Alors, un peu plus calme, il me donna des détails sur les tristes scènes qui s'étaient passées à Rome, que je ne répéterai pas, car les réactions politiques sont toujours si cruelles! mais je ne puis m'empêcher de citer une satire qui fut attachée à la statue de Morforio[12].
Papa-Santo in che abbiam peccato?
Voi l'avete unto e noi l'abbiam leccato[13].
«Le lendemain, me dit Cettini, il y eut sept ou huit arrestations; je fus heureusement averti à temps, et mon jugement n'a frappé que mes dieux lares. Ah! quels changemens à Rome, c'est à ne plus s'y reconnaître!»
Cettini avait eu des relations d'un commerce très étendu avec plusieurs maisons de France et de Belgique; il avait heureusement encore de très fortes sommes à recouvrer, et du moins sous les rapports de l'aisance je n'eus pas de crainte pour lui, mais pour le reste. Oh! que l'exil me paraît terrible! je me gardais bien de lui en dérouler le tableau, mais mon coeur n'y perdait rien. Le sien éprouvait pour moi les mêmes peines, et il m'exprima librement la part qu'il prenait à mon sort. Lors des événemens de Naples, un ami qui avait passé chez lui, à Rome, lui avait donné de mes nouvelles; et depuis les persécutions exercées contre les partisans des Français, il avait entretenu des relations très suivies avec le docteur Pistorini de Bologne, qui était intimement lié avec Eugène, avec cet ami dévoué et cher, qui m'avait si généreusement aidée dans mon agonie des derniers jours de 1815. Cettini était donc au fait de toutes mes souffrances, et ne m'en parla que pour venir à des offres qui assurassent le repos de mon avenir.

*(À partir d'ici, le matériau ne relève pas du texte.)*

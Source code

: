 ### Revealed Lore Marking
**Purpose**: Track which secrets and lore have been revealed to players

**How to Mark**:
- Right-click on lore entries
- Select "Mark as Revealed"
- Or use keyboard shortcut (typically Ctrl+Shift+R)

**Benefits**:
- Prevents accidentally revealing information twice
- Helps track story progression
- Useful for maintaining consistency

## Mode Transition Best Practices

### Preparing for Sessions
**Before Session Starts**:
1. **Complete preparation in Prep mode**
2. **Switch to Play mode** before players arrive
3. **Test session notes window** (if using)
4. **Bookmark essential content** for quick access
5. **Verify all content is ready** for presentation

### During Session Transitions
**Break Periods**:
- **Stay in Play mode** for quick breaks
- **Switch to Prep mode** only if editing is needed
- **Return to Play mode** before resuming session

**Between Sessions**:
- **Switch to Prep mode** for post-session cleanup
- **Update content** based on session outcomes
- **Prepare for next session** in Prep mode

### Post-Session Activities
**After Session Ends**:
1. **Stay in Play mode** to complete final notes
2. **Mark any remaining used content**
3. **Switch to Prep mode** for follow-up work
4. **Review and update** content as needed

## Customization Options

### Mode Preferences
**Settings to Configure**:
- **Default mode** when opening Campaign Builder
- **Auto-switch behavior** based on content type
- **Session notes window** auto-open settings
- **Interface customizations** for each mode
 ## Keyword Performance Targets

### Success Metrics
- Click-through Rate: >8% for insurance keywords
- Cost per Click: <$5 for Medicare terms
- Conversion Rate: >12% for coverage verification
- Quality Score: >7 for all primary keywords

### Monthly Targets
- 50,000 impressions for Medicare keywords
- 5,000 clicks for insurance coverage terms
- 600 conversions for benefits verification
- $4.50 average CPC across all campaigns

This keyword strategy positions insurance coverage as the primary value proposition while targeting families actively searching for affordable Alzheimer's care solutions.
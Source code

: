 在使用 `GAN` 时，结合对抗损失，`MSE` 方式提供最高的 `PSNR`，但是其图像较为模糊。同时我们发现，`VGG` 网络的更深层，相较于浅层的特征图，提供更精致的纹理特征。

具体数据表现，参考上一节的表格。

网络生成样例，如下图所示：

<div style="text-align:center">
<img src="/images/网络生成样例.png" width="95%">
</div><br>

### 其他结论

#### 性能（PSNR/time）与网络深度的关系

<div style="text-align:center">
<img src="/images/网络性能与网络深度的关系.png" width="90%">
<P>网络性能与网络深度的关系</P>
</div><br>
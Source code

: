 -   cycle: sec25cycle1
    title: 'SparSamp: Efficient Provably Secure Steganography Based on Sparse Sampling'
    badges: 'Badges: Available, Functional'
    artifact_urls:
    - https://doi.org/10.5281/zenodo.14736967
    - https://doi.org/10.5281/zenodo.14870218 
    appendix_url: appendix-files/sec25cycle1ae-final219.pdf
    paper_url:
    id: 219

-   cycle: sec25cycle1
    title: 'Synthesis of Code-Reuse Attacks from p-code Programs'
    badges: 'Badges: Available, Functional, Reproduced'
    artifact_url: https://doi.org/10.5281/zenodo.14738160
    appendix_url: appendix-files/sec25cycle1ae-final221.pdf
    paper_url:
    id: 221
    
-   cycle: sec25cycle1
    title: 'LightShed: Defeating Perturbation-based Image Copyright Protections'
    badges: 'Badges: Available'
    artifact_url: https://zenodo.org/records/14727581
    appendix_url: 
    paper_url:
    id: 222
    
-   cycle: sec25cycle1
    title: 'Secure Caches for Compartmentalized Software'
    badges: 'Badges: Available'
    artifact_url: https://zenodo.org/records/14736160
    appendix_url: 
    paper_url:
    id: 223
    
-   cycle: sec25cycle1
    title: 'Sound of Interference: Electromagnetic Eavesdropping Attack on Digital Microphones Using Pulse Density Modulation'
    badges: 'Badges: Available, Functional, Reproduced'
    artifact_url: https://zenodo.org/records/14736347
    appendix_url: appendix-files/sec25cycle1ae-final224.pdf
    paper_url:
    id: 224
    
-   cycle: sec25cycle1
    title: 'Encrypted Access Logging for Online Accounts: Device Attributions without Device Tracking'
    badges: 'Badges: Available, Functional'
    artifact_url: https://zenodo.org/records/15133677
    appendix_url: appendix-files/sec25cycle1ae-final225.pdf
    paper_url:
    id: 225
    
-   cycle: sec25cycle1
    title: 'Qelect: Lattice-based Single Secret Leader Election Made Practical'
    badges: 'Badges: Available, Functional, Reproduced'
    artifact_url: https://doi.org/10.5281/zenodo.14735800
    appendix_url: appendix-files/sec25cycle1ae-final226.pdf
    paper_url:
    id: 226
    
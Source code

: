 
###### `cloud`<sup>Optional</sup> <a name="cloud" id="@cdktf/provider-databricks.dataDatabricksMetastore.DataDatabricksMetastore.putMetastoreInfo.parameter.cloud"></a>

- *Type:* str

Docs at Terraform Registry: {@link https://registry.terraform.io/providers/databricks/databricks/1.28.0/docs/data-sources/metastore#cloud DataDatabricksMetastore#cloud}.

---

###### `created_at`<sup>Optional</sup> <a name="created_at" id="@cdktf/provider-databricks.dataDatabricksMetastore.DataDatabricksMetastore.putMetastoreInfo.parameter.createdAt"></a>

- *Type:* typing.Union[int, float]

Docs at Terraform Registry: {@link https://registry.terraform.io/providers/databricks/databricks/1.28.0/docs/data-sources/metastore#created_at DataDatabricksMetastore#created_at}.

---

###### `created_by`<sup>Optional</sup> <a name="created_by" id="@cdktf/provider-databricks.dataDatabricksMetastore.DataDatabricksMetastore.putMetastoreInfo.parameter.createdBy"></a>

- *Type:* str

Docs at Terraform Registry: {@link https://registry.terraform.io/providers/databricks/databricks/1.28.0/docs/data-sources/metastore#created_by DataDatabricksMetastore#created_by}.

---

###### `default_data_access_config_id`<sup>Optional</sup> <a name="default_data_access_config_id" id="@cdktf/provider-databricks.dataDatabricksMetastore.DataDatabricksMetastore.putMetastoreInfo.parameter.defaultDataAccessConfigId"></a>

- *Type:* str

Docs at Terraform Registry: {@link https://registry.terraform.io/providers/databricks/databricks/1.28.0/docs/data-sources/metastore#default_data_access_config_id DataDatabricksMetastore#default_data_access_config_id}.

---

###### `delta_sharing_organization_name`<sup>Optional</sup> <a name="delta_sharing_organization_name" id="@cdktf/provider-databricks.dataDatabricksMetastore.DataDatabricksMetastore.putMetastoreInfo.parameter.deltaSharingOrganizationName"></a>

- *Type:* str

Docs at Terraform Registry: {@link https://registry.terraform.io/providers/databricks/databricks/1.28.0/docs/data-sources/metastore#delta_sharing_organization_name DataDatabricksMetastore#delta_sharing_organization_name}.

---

«Je vous ai cherchée, me disait-il, et puisque le sort me favorise, mettez-moi de moitié dans vos projets. Si vous voulez passez la mer, c'est mon envie; si vous préférez la froide Belgique aux doux ombrages des platanes: restons ici; hors la France et Rome, sono con lei. Pour Rome, je ne pense pas, continua-t-il, que vous y pensiez, car vous n'avez pas le goût des pélerinages religieux. Ah! que je vous conte, à propos de pélerine; j'en ai rencontré une dans la Maurienne qui est faite à tourner la tête au pape, même quand elle ira baiser sa mule.»
Je pensai de suite à Paula, et le signalement fort mondain de sa taille et de sa figure confirma mes soupçons que c'était elle que Cettini avait rencontrée. «Une femme superbe, disait-il, quoique déjà succombant sous la fatigue d'une longue route et de mille privations.» Je fus affligée en pensant à M. Brihaut, et plaignis très sincèrement Paula de chercher le repos de son coeur dans les pénitences dont la publicité ne pouvait que perpétuer le souvenir de la faute à laquelle elle cherchait une expiation. «Je l'ai vue, ajoutait Cettini, d'abord suivant un sentier à coté de la grande route, marchant péniblement, puis sortant de Lanslebourg. Je l'ai retrouvée à genoux devant une chapelle sur le grand chemin; je lui ai adressé la parole, elle m'a répondu avec modestie, avec des paroles douces et simples; je lui offris des lettres pour Rome; elle m'a, je l'avoue, étrangement surpris par la pureté, l'élégance de son langage, l'esprit qui anime ses discours, et sa singulière résolution.»
Je dis à Cettini que je la connaissais, et lui racontai comment je l'avais trouvée à Aix, et comment encore j'avais rencontré à Bruxelles son beau-père qui courait sur ses traces pour la rendre au monde et à sa famille.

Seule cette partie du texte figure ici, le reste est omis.